## WORK ORDER
Instruction for the entries that follow: retype exactly the lines from the line with "[examples](examples/cryptocompare/Dockerfile) to then" to the line with "3. Upload the", both included, and omit all others.

:: SOURCE INFORMATION

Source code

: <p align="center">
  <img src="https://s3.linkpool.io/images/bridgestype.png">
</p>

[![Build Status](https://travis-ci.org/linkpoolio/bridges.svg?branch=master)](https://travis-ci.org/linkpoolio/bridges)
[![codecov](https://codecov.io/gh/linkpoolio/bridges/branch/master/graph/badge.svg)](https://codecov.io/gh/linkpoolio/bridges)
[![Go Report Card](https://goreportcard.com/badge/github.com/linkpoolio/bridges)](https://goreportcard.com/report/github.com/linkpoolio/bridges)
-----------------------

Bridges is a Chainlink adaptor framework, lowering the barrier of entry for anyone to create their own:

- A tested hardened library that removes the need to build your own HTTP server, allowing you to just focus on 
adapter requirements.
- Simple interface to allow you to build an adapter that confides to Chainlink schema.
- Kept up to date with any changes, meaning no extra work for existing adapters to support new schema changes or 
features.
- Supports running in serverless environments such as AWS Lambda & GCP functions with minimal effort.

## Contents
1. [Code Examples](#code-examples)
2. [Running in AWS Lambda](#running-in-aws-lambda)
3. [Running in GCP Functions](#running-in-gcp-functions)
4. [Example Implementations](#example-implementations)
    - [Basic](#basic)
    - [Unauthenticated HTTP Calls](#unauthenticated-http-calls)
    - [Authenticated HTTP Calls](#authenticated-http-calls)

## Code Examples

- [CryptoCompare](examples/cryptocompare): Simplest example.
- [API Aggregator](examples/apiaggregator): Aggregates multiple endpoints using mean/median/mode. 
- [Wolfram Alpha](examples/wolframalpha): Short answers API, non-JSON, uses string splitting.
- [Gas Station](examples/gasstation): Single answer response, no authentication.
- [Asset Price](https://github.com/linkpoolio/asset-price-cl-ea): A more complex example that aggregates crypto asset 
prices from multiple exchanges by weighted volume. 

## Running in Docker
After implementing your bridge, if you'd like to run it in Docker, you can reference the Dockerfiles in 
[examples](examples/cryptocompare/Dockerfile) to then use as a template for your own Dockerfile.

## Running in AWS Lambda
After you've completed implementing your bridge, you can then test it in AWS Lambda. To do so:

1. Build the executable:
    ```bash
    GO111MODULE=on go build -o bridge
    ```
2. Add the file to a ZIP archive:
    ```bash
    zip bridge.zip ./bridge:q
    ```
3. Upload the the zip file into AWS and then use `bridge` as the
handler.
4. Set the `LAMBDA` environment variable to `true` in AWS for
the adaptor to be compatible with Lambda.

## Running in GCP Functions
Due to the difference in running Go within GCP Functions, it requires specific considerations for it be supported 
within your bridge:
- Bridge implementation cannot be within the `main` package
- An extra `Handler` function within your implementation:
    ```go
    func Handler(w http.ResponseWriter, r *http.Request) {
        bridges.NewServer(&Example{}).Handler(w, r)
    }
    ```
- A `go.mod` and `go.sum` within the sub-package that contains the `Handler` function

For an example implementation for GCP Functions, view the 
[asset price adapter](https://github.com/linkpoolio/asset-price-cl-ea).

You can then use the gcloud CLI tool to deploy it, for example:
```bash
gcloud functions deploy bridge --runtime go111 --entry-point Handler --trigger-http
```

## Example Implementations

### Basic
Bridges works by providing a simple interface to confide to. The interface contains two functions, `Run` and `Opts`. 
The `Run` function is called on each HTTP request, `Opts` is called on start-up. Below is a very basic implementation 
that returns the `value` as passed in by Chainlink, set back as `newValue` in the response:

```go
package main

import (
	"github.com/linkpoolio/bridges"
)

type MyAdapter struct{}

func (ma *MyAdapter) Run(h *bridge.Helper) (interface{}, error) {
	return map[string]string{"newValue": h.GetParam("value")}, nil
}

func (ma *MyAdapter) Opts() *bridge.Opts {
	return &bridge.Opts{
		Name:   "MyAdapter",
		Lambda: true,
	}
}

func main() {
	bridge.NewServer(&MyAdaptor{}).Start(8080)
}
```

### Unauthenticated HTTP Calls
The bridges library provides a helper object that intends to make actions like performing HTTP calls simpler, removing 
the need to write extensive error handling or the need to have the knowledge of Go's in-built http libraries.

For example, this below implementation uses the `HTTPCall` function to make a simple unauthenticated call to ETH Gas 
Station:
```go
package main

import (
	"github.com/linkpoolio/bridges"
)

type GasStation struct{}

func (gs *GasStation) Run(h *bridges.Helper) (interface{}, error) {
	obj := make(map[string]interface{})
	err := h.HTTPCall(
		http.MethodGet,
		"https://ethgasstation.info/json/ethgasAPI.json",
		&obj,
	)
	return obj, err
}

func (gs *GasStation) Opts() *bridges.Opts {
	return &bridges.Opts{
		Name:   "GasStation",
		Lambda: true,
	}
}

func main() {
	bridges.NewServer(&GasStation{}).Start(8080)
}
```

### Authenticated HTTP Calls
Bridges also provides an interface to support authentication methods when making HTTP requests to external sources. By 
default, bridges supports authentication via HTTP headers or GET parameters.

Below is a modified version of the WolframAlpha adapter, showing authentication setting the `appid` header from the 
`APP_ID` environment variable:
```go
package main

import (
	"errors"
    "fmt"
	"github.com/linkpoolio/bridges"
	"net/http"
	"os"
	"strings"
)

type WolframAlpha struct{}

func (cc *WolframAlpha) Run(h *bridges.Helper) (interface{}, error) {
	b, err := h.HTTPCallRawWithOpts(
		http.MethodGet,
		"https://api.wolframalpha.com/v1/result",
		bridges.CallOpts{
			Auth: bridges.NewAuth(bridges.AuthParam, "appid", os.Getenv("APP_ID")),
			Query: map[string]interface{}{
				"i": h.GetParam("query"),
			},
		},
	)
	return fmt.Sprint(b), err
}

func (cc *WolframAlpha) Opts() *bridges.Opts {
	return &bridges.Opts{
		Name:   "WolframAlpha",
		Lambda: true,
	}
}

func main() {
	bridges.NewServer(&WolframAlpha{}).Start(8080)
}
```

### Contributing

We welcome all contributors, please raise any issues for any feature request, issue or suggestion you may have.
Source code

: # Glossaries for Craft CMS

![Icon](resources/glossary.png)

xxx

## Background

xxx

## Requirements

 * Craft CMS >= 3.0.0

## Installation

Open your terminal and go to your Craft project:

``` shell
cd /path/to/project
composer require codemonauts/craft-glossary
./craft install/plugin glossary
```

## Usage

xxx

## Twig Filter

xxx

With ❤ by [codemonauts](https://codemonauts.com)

::::

## SOLUTION TO THIS TASK
[examples](examples/cryptocompare/Dockerfile) to then use as a template for your own Dockerfile.

## Running in AWS Lambda
After you've completed implementing your bridge, you can then test it in AWS Lambda. To do so:

1. Build the executable:
    ```bash
    GO111MODULE=on go build -o bridge
    ```
2. Add the file to a ZIP archive:
    ```bash
    zip bridge.zip ./bridge:q
    ```
3. Upload the the zip file into AWS and then use `bridge` as the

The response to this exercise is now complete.